WORK INSTRUCTIONS: Without changing a word, repeat the data, and include no pictures.

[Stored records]
BEGIN

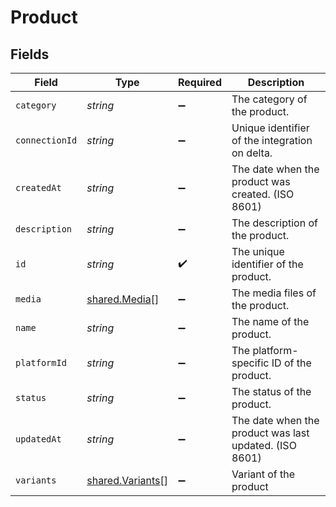 # Product


## Fields

| Field                                                  | Type                                                   | Required                                               | Description                                            |
| ------------------------------------------------------ | ------------------------------------------------------ | ------------------------------------------------------ | ------------------------------------------------------ |
| `category`                                             | *string*                                               | :heavy_minus_sign:                                     | The category of the product.                           |
| `connectionId`                                         | *string*                                               | :heavy_minus_sign:                                     | Unique identifier of the integration on delta.         |
| `createdAt`                                            | *string*                                               | :heavy_minus_sign:                                     | The date when the product was created. (ISO 8601)      |
| `description`                                          | *string*                                               | :heavy_minus_sign:                                     | The description of the product.                        |
| `id`                                                   | *string*                                               | :heavy_check_mark:                                     | The unique identifier of the product.                  |
| `media`                                                | [shared.Media](../../models/shared/media.md)[]         | :heavy_minus_sign:                                     | The media files of the product.                        |
| `name`                                                 | *string*                                               | :heavy_minus_sign:                                     | The name of the product.                               |
| `platformId`                                           | *string*                                               | :heavy_minus_sign:                                     | The platform-specific ID of the product.               |
| `status`                                               | *string*                                               | :heavy_minus_sign:                                     | The status of the product.                             |
| `updatedAt`                                            | *string*                                               | :heavy_minus_sign:                                     | The date when the product was last updated. (ISO 8601) |
| `variants`                                             | [shared.Variants](../../models/shared/variants.md)[]   | :heavy_minus_sign:                                     | Variant of the product                                 |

END

FINISHED EXERCISE:
 # Product


## Fields

| Field                                                  | Type                                                   | Required                                               | Description                                            |
| ------------------------------------------------------ | ------------------------------------------------------ | ------------------------------------------------------ | ------------------------------------------------------ |
| `category`                                             | *string*                                               | :heavy_minus_sign:                                     | The category of the product.                           |
| `connectionId`                                         | *string*                                               | :heavy_minus_sign:                                     | Unique identifier of the integration on delta.         |
| `createdAt`                                            | *string*                                               | :heavy_minus_sign:                                     | The date when the product was created. (ISO 8601)      |
| `description`                                          | *string*                                               | :heavy_minus_sign:                                     | The description of the product.                        |
| `id`                                                   | *string*                                               | :heavy_check_mark:                                     | The unique identifier of the product.                  |
| `media`                                                | [shared.Media](../../models/shared/media.md)[]         | :heavy_minus_sign:                                     | The media files of the product.                        |
| `name`                                                 | *string*                                               | :heavy_minus_sign:                                     | The name of the product.                               |
| `platformId`                                           | *string*                                               | :heavy_minus_sign:                                     | The platform-specific ID of the product.               |
| `status`                                               | *string*                                               | :heavy_minus_sign:                                     | The status of the product.                             |
| `updatedAt`                                            | *string*                                               | :heavy_minus_sign:                                     | The date when the product was last updated. (ISO 8601) |
| `variants`                                             | [shared.Variants](../../models/shared/variants.md)[]   | :heavy_minus_sign:                                     | Variant of the product                                 |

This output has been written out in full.